IMPACT OF LOW ALCOHOL VERBAL DESCRIPTORS ON PERCEIVED STRENGTH: AN ONLINE EXPERIMENTAL STUDY
Objectives Low alcohol labels are a set of labels that carry descriptors such as ‘low’ or ‘lighter’ to denote alcohol content in beverages. There is growing interest from policymakers and producers in lower strength alcohol products. However, there is a lack of evidence on how the general population perceives verbal descriptors of strength. The present research examines consumers’ perceptions of strength (% ABV) and appeal of alcohol products using low or high alcohol verbal descriptors.

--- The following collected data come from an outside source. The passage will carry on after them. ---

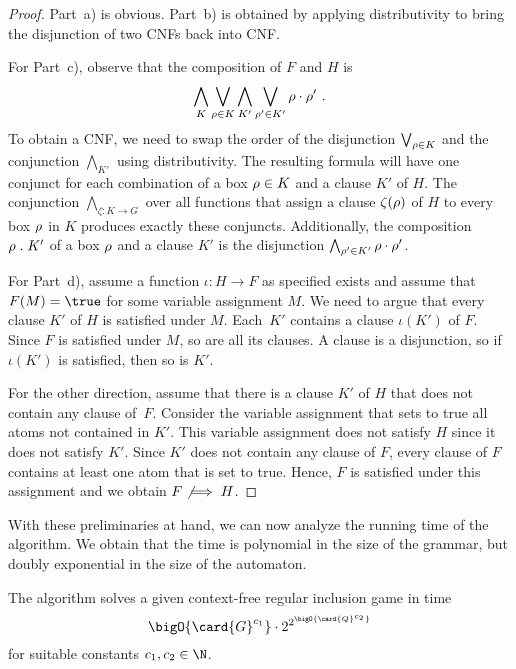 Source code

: \documentclass[../../diss.tex]{subfiles}
\begin{document}
\begin{proof}
    Part~a) is obvious.
    Part~b) is obtained by applying distributivity to bring the disjunction of two CNFs back into CNF.\@

    For Part~c), observe that the composition of $F$ and $H$ is
    \[
        \bigwedge_{K} \bigvee_{\tbox \in K}
        \bigwedge_{K'} \bigvee_{\tbox' \in K'}
            \tbox \cdot \tbox'
        \ .
    \]
    To obtain a CNF, we need to swap the order of the disjunction $\bigvee_{\tbox \in K}$ and the conjunction $\bigwedge_{K'}$ using distributivity.
    The resulting formula will have one conjunct for each combination of a box $\tbox \in K$ and a clause $K'$ of $H$.
    The conjunction $\bigwedge_{\zeta \colon K \to G}$ over all functions that assign a clause $\zeta(\tbox)$ of $H$ to every box $\tbox$ in $K$ produces exactly these conjuncts.
    Additionally, the composition $\tbox \comp K'$ of a box $\tbox$ and a clause $K'$ is the disjunction $\bigwedge_{\tbox' \in K'} \tbox \cdot \tbox'$.

    For Part~d), assume a function $\iota \colon H \to F$ as specified exists and assume that $F(M) = \true$ for some variable assignment $M$.
    We need to argue that every clause $K'$ of $H$ is satisfied under $M$.
    Each~$K'$ contains a clause $\iota(K')$ of $F$.
    Since $F$ is satisfied under $M$, so are all its clauses.
    A clause is a disjunction, so if $\iota(K')$ is satisfied, then so is $K'$.

    For the other direction, assume that there is a clause $K'$ of $H$ that does not contain any clause of~$F$.
    Consider the variable assignment that sets to true all atoms not contained in $K'$.
    This variable assignment does not satisfy $H$ since it does not satisfy $K'$.
    Since $K'$ does not contain any clause of $F$, every clause of $F$ contains at least one atom that is set to true.
    Hence, $F$ is satisfied under this assignment and we obtain $F \not\implies H$.
\end{proof}

With these preliminaries at hand, we can now analyze the running time of the algorithm.
We obtain that the time is polynomial in the size of the grammar, but doubly exponential in the size of the automaton.

\begin{proposition}%
\label{Proposition:CFGamesComplexityMembership}%
    The algorithm solves a given context-free regular inclusion game in time
    \[
        \bigO{\card{G}^{c_1}} \cdot 2^{2^{\bigO{\card{Q}^{c_2}}}}
    \]
    for suitable constants $c_1, c_2 \in \N$.
\end{proposition}
\end{document}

Design A within‐subjects experimental study in which participants rated the strength and appeal of 18 terms denoting low (nine terms), high (eight terms) and regular (one term) strengths for either (1) wine or (2) beer according to drinking preference.
Methods Thousand six hundred adults (796 wine and 804 beer drinkers) sampled from a nationally representative UK panel.
Results Low, Lower, Light, Lighter, and Reduced formed a cluster and were rated as denoting lower strength products than Regular, but higher strength than the cluster with intensifiers consisting of Extra Low, Super Low, Extra Light, and Super Light. Similar clustering in perceived strength was observed amongst the high verbal descriptors. Regular was the most appealing strength descriptor, with the low and high verbal descriptors using intensifiers rated least appealing.
Conclusions The perceived strength and appeal of alcohol products diminished the more the verbal descriptors implied a deviation from Regular. The implications of these findings are discussed in terms of policy implications for lower strength alcohol labelling and associated public health outcomes.